EXERCISE: Set each line of the material below down word for word, from the first through the line that holds "### Figura 19: Endpoint", but not the pictures.

Top of DATA TO USE

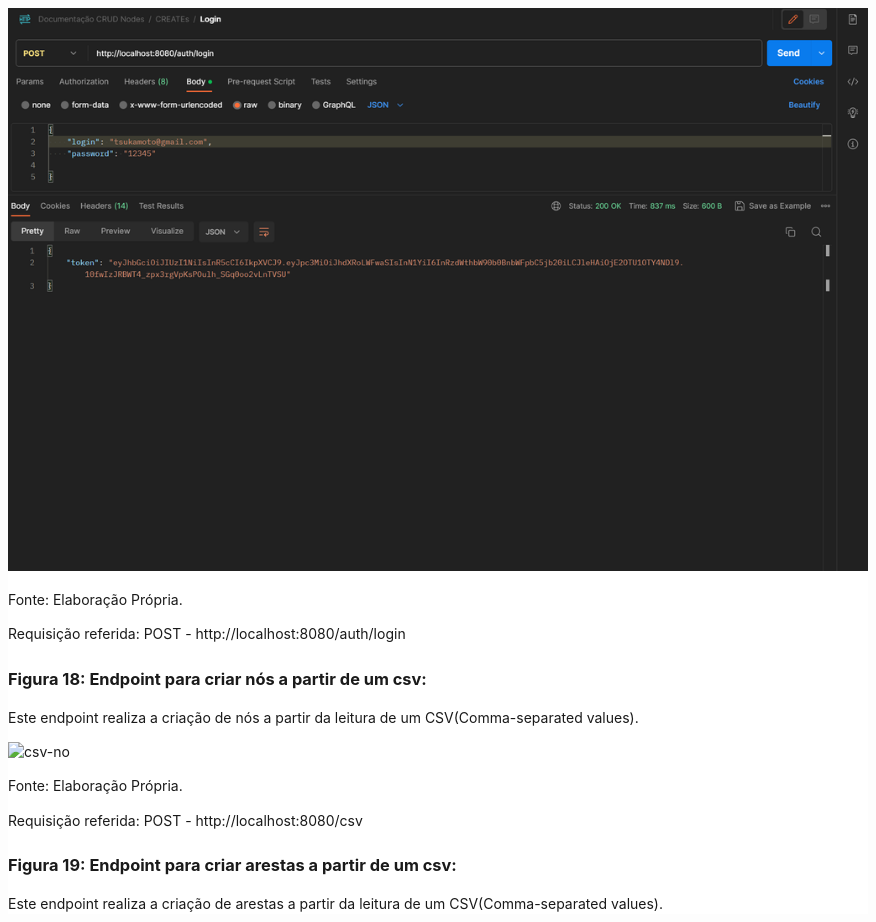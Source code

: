 ![login-user](img/login-user.PNG)

Fonte: Elaboração Própria.

Requisição referida: POST - http://localhost:8080/auth/login

### Figura 18: Endpoint para criar nós a partir de um csv:

Este endpoint realiza a criação de nós a partir da leitura de um CSV(Comma-separated values).

![csv-no](img/csvNós.png)

Fonte: Elaboração Própria.

Requisição referida: POST - http://localhost:8080/csv

### Figura 19: Endpoint para criar arestas a partir de um csv:

Este endpoint realiza a criação de arestas a partir da leitura de um CSV(Comma-separated values).
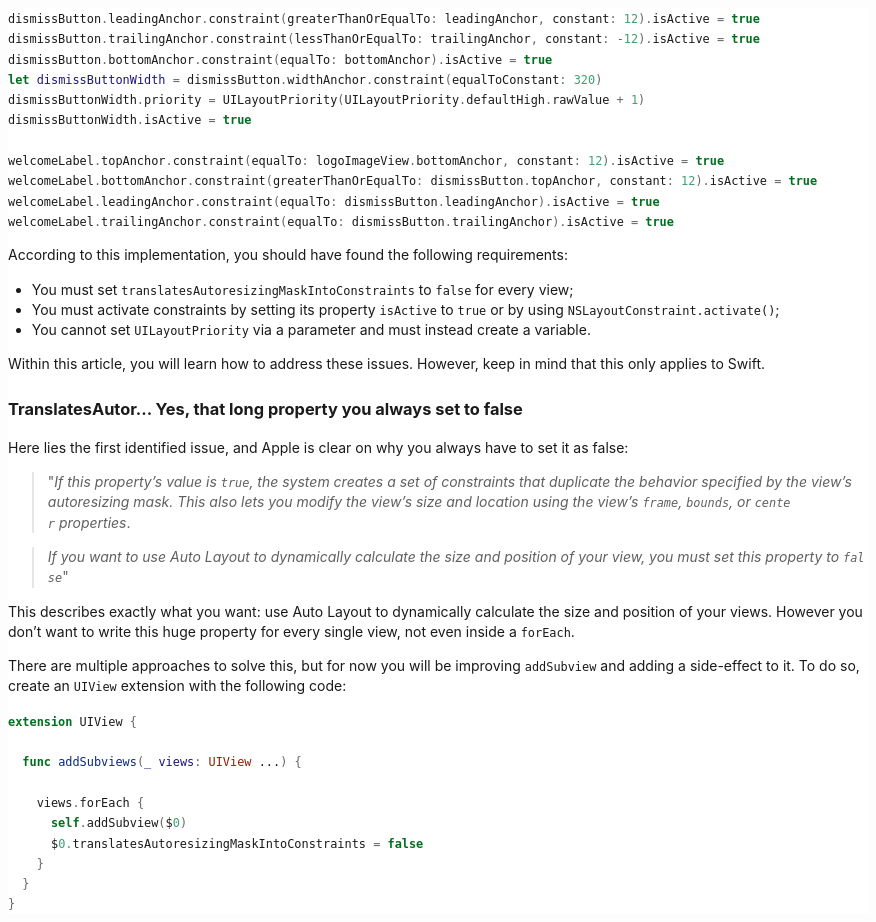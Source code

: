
 ```swift
dismissButton.leadingAnchor.constraint(greaterThanOrEqualTo: leadingAnchor, constant: 12).isActive = true
dismissButton.trailingAnchor.constraint(lessThanOrEqualTo: trailingAnchor, constant: -12).isActive = true
dismissButton.bottomAnchor.constraint(equalTo: bottomAnchor).isActive = true
let dismissButtonWidth = dismissButton.widthAnchor.constraint(equalToConstant: 320)
dismissButtonWidth.priority = UILayoutPriority(UILayoutPriority.defaultHigh.rawValue + 1)
dismissButtonWidth.isActive = true

welcomeLabel.topAnchor.constraint(equalTo: logoImageView.bottomAnchor, constant: 12).isActive = true
welcomeLabel.bottomAnchor.constraint(greaterThanOrEqualTo: dismissButton.topAnchor, constant: 12).isActive = true
welcomeLabel.leadingAnchor.constraint(equalTo: dismissButton.leadingAnchor).isActive = true
welcomeLabel.trailingAnchor.constraint(equalTo: dismissButton.trailingAnchor).isActive = true
```

According to this implementation, you should have found the following requirements:

* You must set `translatesAutoresizingMaskIntoConstraints` to `false` for every view;
* You must activate constraints by setting its property `isActive` to `true` or by using `NSLayoutConstraint.activate()`;
* You cannot set `UILayoutPriority` via a parameter and must instead create a variable.

Within this article, you will learn how to address these issues. However, keep in mind that this only applies to Swift.

### TranslatesAutor... Yes, that long property you always set to false

Here lies the first identified issue, and Apple is clear on why you always have to set it as false:

> "*If this property’s value is `true`, the system creates a set of constraints that duplicate the behavior specified by the view’s autoresizing mask. This also lets you modify the view’s size and location using the view’s `frame`, `bounds`, or `center` properties*.

> *If you want to use Auto Layout to dynamically calculate the size and position of your view, you must set this property to `false`*"

This describes exactly what you want: use Auto Layout to dynamically calculate the size and position of your views. However you don’t want to write this huge property for every single view, not even inside a `forEach`.

There are multiple approaches to solve this, but for now you will be improving `addSubview` and adding a side-effect to it. To do so, create an `UIView` extension with the following code:

```swift
extension UIView {

  func addSubviews(_ views: UIView ...) {

    views.forEach {
      self.addSubview($0)
      $0.translatesAutoresizingMaskIntoConstraints = false
    }
  }
}
```
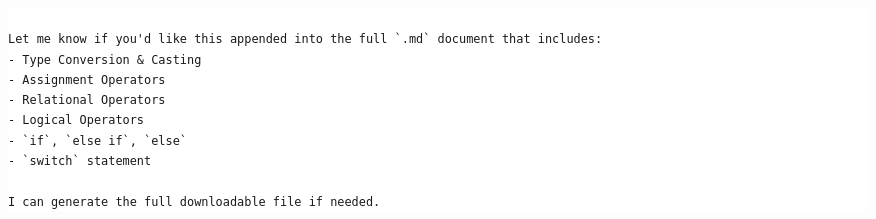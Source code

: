 
```

Let me know if you'd like this appended into the full `.md` document that includes:
- Type Conversion & Casting  
- Assignment Operators  
- Relational Operators  
- Logical Operators  
- `if`, `else if`, `else`  
- `switch` statement  

I can generate the full downloadable file if needed.
```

Bottom of DATA TO USE

REPLY:
Source code

: ![login-user](img/login-user.PNG)

Fonte: Elaboração Própria.

Requisição referida: POST - http://localhost:8080/auth/login

### Figura 18: Endpoint para criar nós a partir de um csv:

Este endpoint realiza a criação de nós a partir da leitura de um CSV(Comma-separated values).

![csv-no](img/csvNós.png)

Fonte: Elaboração Própria.

Requisição referida: POST - http://localhost:8080/csv

### Figura 19: Endpoint para criar arestas a partir de um csv:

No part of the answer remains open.